++++ MATERIAL SUPPLIED ++++
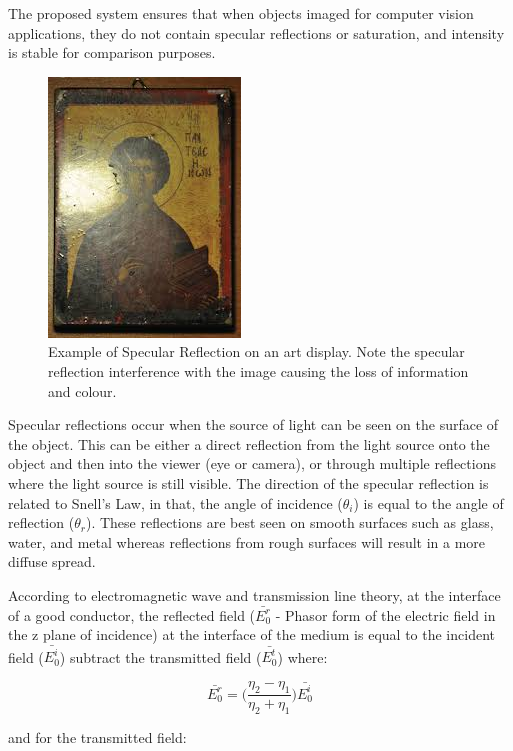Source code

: \documentclass[fleqn,twoside,12pt]{report}
\begin{document}
The proposed system ensures that when objects imaged for computer vision applications, they do not contain specular reflections or saturation, and intensity is stable for comparison purposes. 

\begin{figure}[h]
	\centering
	\includegraphics[scale=0.9]{specular_art.jpg}
	\caption{Example of Specular Reflection on an art display. Note the specular reflection interference with the image causing the loss of information and colour.}
	\label{fig:specular_art}
\end{figure}


Specular reflections occur when the source of light can be seen on the surface of the object. This can be either a direct reflection from the light source onto the object and then into the viewer (eye or camera), or through multiple reflections where the light source is still visible. The direction of the specular reflection is related to Snell's Law, in that, the angle of incidence ($\theta_i$) is equal to the angle of reflection ($\theta_r$). These reflections are best seen on smooth surfaces such as glass, water, and metal whereas reflections from rough surfaces will result in a more diffuse spread.   

According to electromagnetic wave and transmission line theory, at the interface of a good conductor, the reflected field ($\bar{E_0^r}$ - Phasor form of the electric field in the z plane of incidence) at the interface of the medium is equal to the incident field ($\bar{E_0^i}$) subtract the transmitted field ($\bar{E_0^t}$) \cite{ulaby} where:

\begin{equation}
\bar{E_0^r} = \bigg(\frac{\eta_2 - \eta_1}{\eta_2 + \eta_1}\bigg)\bar{E_0^i}
\end{equation}

and for the transmitted field:
\end{document}
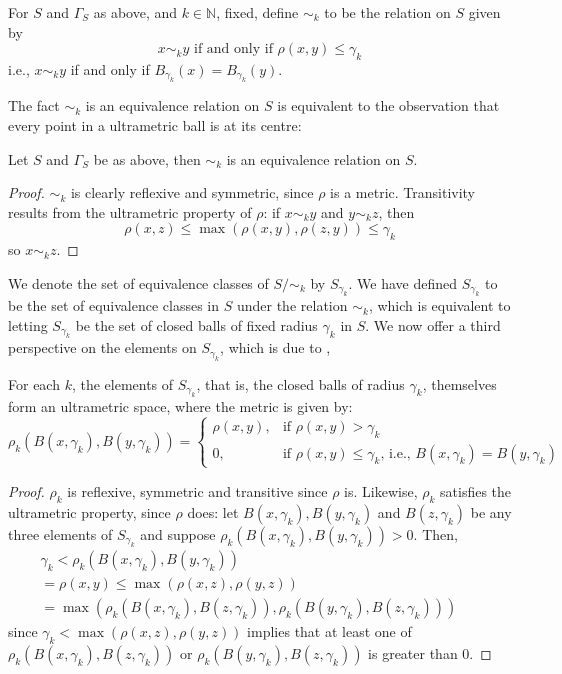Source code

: \begin{definition*}
For $S$ and $\Gamma_S$ as above, and $k \in \mathbb{N}$, fixed,  define $\sim_k$ to  be the relation on $S$ given by \[x \sim_k y\text{ if and only if  }\rho(x,y) \leq \gamma_k\] i.e.,  $x \sim_k y$ if and only if $B_{\gamma_k}(x) = B_{\gamma_k}(y)$.
\end{definition*}

The fact $\sim_k$ is an equivalence relation on $S$ is equivalent to the observation that every point in a ultrametric ball is at its centre:

\begin{lemma*}
Let  $S$ and $\Gamma_S$ be as above, then $\sim_k$ is an equivalence relation on $S$.
\end{lemma*}

\begin{proof}
$\sim_k$ is clearly reflexive and symmetric, since $\rho$ is a metric. Transitivity results from the ultrametric property of $\rho$: if $x \sim_k y$ and $y \sim_k z$, then $$\rho(x, z) \leq \max(\rho(x,y), \rho(z,y)) \leq \gamma_k$$ so $x \sim_k z$. 
\end{proof}

 We denote the set of equivalence classes of $S/\sim_k$ by $S_{\gamma_k}$. We have defined  $S_{\gamma_k}$ to be the set of equivalence classes in $S$ under the relation $\sim_k$, which is equivalent to letting $S_{\gamma_k}$ be the set of closed balls of fixed radius $\gamma_k$ in  $S$. We now offer a third perspective on the elements on $S_{\gamma_k}$, which is due to \cite{na},

\begin{lemma*}
For each $k$, the elements of $S_{\gamma_k}$, that is, the closed balls of radius $\gamma_k$, themselves form an ultrametric space, where the metric is given by:
\[ \rho_k(B(x, \gamma_k),B(y, \gamma_k)) = 
\begin{cases}
\rho(x,y), & \text{if } \rho(x,y) > \gamma_k \\
0, & \text{if }   \rho(x,y) \leq \gamma_k \text{, i.e., } B(x, \gamma_k)=B(y, \gamma_k)
\end{cases}
\]
\end{lemma*}

\begin{proof}
$\rho_k$ is reflexive, symmetric and transitive since $\rho$ is. Likewise, $\rho_k$ satisfies the ultrametric property, since $\rho$ does: let $B(x, \gamma_k),B(y, \gamma_k)$ and $B(z, \gamma_k)$ be any three elements of $S_{\gamma_k}$ and suppose $\rho_k(B(x, \gamma_k),B(y, \gamma_k)) > 0 $. Then,
\begin{align*}
\gamma_k < \rho_k(B(x, \gamma_k),B(y, \gamma_k)) && \\
= \rho(x,y) \leq \max(\rho(x,z), \rho(y,z)) && \\
= \max(\rho_k(B(x, \gamma_k), B(z, \gamma_k)), \rho_k(B(y, \gamma_k),B(z,\gamma_k)))
\end{align*}
since $ \gamma_k < \max(\rho(x,z), \rho(y,z))$ implies that at least one of $\rho_k(B(x, \gamma_k), B(z, \gamma_k))$ or $\rho_k(B(y, \gamma_k),B(z,\gamma_k))$ is greater than $0$.
\end{proof}

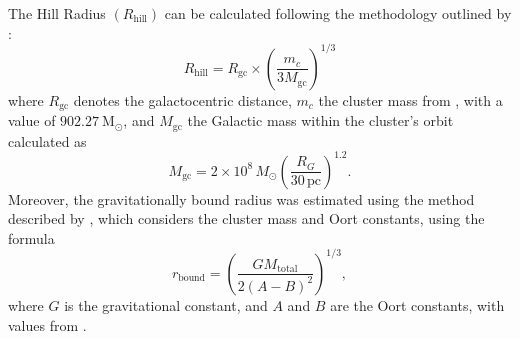 \documentclass[fleqn,usenatbib,usedcolumn,useAMS]{mnras}
\begin{document}
The Hill Radius $(R_\mathrm{hill})$  can be calculated following the methodology outlined by \citet{2019A&A...627A.119C}:
\begin{equation}
R_\mathrm{hill} = R_{\mathrm{gc}} \times \left(\frac{m_c}{3M_{\mathrm{gc}}}\right)^{1/3}
\end{equation}
where $ R_{\mathrm{gc}} $ denotes the galactocentric distance, $ m_c $ the cluster mass from \citet{2024arXiv240305143H}, with a value of $902.27~\mathrm{M_{\odot}}$, and $ M_{\mathrm{gc}} $ the Galactic mass within the cluster's orbit calculated as
\begin{equation}
	M_{\mathrm{gc}} = 2  \times 10^8\,M_\odot \left(\frac{R_G}{30\,\mathrm{pc}}\right)^{1.2}.
\end{equation}
Moreover, the gravitationally bound radius was estimated using the method described by \citet{1998MNRAS.299..955P}, which considers the cluster mass and Oort constants, using the formula
\begin{equation}
	r_\mathrm{bound} = \left( \frac{GM_{\mathrm{total}}}{2(A-B)^2} \right)^{1/3},
\end{equation}
where $G$ is the gravitational constant, and $A$ and $B$ are the Oort constants, with values from \citet{2017MNRAS.468L..63B}.
\end{document}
++++
* WHAT TO WORK ON *
Pull every line holding "closed" out of the records.

* OUTPUT FOR THIS TASK *
 We denote the set of equivalence classes of $S/\sim_k$ by $S_{\gamma_k}$. We have defined  $S_{\gamma_k}$ to be the set of equivalence classes in $S$ under the relation $\sim_k$, which is equivalent to letting $S_{\gamma_k}$ be the set of closed balls of fixed radius $\gamma_k$ in  $S$. We now offer a third perspective on the elements on $S_{\gamma_k}$, which is due to \cite{na},
For each $k$, the elements of $S_{\gamma_k}$, that is, the closed balls of radius $\gamma_k$, themselves form an ultrametric space, where the metric is given by:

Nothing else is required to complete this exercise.